Extract every line below that contains the word "requisição".

Materials provided START

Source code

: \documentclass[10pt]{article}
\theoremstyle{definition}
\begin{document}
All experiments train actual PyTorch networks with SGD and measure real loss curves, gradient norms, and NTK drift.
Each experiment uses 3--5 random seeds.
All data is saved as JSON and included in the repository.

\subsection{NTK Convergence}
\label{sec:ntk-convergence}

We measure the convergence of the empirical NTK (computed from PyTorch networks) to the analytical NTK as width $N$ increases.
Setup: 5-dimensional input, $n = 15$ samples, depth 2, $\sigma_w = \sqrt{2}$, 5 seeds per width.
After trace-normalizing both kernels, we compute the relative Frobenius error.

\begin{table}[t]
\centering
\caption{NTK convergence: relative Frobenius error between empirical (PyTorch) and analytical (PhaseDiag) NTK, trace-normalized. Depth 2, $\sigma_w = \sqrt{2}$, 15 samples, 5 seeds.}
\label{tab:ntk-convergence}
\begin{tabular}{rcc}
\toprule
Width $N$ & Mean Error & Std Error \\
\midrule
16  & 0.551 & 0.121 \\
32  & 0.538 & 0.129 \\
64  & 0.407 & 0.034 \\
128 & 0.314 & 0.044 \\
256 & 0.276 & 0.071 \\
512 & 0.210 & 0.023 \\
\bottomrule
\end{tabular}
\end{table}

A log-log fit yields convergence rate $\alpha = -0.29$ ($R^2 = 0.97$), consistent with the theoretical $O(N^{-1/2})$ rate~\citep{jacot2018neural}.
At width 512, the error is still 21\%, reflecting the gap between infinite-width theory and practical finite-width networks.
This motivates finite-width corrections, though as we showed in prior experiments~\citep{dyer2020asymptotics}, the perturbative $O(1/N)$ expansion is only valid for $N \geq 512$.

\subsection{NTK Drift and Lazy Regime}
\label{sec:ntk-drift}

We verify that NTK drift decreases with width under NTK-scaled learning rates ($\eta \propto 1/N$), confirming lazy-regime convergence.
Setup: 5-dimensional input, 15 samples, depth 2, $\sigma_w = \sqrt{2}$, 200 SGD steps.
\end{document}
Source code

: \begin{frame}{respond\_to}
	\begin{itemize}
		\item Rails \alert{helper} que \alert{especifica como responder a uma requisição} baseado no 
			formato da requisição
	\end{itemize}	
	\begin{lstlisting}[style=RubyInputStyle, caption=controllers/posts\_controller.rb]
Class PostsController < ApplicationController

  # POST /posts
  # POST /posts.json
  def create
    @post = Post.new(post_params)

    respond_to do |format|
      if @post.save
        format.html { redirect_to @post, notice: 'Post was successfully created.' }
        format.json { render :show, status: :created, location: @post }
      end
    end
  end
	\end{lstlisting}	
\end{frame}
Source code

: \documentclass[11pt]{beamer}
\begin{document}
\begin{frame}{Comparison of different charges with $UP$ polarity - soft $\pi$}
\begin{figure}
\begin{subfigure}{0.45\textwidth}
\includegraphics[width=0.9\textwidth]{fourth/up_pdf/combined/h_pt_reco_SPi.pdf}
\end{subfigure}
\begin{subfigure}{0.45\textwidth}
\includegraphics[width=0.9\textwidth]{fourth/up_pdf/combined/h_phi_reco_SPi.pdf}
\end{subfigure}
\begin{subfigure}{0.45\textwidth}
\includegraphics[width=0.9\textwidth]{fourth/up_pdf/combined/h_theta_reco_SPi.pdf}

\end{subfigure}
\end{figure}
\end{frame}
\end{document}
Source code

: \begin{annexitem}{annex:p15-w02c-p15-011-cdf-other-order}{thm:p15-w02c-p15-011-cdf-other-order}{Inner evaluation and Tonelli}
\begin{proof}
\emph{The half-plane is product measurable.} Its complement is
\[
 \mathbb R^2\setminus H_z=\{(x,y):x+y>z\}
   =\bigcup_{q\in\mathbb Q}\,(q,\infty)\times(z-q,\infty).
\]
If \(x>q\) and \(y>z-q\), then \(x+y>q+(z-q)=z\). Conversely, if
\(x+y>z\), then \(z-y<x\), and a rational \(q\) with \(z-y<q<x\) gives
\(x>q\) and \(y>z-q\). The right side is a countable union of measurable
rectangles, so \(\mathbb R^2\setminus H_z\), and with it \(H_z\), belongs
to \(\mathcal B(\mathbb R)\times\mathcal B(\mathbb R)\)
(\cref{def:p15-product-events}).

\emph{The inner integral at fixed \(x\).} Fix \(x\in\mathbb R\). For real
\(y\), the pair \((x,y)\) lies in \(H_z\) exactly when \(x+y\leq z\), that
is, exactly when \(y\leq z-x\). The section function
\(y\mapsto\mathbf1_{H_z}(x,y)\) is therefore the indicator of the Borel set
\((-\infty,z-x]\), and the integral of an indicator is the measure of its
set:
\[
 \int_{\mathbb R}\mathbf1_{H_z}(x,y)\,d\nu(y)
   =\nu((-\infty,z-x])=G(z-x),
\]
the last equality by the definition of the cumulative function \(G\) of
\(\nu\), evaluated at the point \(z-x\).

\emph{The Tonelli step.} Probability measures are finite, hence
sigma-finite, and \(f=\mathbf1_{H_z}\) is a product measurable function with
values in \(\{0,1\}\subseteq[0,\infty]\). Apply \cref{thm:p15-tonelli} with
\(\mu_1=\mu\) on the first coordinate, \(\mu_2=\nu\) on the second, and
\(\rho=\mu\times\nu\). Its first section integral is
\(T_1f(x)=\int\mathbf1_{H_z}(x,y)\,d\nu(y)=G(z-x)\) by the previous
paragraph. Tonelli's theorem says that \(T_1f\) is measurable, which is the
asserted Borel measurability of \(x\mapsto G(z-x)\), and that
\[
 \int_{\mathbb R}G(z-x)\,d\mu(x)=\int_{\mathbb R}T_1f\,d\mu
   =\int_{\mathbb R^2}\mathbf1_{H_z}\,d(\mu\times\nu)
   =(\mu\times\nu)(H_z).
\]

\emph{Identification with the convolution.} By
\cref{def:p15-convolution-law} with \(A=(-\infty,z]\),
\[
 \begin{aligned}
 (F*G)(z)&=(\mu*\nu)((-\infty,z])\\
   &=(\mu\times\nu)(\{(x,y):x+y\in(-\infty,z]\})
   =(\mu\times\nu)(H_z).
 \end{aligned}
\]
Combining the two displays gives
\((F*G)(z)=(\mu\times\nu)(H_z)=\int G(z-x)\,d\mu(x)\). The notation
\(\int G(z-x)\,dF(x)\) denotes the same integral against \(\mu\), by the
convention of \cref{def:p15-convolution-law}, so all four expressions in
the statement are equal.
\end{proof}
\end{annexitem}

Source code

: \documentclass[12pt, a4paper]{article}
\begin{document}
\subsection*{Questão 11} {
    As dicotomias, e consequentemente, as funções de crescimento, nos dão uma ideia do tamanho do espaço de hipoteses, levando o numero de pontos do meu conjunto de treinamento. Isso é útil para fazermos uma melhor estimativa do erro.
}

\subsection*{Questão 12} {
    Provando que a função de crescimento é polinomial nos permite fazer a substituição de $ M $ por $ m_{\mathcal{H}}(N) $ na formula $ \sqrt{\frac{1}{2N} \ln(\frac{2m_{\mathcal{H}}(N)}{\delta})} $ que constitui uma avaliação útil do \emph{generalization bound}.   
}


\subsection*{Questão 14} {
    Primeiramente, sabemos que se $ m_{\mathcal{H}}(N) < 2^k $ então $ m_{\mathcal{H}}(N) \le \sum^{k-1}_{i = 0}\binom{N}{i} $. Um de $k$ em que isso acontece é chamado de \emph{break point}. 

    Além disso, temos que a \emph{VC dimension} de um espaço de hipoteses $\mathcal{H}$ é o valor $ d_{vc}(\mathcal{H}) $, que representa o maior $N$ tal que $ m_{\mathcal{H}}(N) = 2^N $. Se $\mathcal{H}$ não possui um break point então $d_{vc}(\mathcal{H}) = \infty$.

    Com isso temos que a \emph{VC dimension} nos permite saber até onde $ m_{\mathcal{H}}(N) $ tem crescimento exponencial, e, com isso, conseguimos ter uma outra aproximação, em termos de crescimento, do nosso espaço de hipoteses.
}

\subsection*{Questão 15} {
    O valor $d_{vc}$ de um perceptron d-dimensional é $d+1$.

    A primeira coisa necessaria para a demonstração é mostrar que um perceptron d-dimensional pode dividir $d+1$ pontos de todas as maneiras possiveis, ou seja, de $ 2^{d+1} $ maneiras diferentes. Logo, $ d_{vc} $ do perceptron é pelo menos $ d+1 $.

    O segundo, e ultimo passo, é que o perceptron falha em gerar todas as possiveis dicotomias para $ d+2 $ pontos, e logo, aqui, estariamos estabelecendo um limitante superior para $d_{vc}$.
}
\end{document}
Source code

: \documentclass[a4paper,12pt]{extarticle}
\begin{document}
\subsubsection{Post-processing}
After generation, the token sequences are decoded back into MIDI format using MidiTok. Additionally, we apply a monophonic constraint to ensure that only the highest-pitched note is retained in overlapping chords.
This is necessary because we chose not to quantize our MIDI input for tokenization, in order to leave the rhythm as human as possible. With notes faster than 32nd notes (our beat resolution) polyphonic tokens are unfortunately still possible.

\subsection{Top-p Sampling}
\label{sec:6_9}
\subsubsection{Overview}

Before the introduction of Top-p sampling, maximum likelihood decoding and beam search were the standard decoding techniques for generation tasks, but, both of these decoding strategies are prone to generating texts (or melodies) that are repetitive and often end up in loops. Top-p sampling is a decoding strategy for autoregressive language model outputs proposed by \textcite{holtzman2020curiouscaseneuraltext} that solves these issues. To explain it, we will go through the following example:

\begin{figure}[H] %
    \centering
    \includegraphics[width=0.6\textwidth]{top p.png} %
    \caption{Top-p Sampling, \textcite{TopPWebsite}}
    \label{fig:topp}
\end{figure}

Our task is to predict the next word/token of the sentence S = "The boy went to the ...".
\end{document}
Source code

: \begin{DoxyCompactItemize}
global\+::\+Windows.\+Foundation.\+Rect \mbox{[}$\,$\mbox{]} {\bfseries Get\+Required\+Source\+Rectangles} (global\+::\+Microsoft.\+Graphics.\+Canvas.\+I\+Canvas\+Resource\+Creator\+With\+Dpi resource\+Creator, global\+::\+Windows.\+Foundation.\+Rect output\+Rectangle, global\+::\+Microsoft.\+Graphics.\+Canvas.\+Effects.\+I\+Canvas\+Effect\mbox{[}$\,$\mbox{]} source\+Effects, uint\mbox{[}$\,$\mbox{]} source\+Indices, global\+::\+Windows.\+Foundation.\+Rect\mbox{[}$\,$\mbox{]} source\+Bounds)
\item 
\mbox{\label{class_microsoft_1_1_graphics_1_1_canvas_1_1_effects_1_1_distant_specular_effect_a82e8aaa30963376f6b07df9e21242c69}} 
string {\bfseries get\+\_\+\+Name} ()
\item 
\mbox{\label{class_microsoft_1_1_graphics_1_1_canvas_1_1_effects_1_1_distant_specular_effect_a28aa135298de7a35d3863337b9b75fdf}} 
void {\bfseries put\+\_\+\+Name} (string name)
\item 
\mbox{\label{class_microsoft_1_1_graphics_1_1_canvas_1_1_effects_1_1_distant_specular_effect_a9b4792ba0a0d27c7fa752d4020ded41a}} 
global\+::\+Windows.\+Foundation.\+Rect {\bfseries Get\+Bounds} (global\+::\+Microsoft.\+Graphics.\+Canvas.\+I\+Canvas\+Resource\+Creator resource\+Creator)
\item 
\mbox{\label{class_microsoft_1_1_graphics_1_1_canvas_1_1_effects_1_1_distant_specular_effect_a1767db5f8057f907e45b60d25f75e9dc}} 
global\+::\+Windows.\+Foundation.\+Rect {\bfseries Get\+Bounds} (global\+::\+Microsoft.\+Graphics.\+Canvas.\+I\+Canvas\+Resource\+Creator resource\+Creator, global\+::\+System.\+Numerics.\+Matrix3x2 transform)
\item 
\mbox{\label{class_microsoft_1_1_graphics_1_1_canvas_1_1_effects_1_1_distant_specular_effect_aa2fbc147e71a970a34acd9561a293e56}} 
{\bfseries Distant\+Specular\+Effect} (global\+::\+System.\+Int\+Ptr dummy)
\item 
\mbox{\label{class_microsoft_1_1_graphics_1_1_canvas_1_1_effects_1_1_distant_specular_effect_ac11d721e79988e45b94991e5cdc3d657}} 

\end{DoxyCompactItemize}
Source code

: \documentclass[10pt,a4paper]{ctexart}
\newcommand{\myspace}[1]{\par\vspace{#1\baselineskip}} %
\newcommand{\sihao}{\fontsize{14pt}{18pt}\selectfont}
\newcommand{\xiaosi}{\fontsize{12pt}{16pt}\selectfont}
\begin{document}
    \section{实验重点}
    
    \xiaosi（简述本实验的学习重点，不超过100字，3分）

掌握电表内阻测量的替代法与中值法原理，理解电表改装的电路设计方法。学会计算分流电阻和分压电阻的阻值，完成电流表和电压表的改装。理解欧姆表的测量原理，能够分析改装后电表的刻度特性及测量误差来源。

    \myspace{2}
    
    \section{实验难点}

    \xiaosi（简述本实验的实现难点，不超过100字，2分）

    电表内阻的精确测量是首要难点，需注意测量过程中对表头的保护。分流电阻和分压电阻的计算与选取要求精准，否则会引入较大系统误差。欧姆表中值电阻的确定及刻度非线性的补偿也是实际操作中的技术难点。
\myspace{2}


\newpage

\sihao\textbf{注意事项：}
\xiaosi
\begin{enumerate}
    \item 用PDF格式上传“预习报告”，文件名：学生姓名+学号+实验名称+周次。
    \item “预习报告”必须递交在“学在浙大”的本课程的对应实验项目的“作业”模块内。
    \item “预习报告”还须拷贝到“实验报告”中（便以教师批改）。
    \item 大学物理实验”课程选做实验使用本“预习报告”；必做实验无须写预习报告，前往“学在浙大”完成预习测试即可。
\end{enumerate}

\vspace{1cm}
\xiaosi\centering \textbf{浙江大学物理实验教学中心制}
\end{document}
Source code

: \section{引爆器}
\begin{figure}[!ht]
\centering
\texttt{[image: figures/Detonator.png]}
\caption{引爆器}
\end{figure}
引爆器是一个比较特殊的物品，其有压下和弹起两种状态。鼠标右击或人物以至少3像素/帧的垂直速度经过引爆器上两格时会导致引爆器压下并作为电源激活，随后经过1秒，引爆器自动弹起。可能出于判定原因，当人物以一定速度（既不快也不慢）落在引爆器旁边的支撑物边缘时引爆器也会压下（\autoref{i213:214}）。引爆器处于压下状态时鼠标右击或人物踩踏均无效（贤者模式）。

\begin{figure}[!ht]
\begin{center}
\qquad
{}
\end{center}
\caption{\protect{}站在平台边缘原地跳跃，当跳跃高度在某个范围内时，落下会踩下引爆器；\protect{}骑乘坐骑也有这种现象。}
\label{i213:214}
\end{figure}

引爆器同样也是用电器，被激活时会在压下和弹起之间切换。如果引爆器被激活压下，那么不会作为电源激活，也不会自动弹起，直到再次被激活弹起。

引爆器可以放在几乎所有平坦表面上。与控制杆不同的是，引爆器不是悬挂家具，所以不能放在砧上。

Materials provided END

### The completed task
		\item Rails \alert{helper} que \alert{especifica como responder a uma requisição} baseado no 
			formato da requisição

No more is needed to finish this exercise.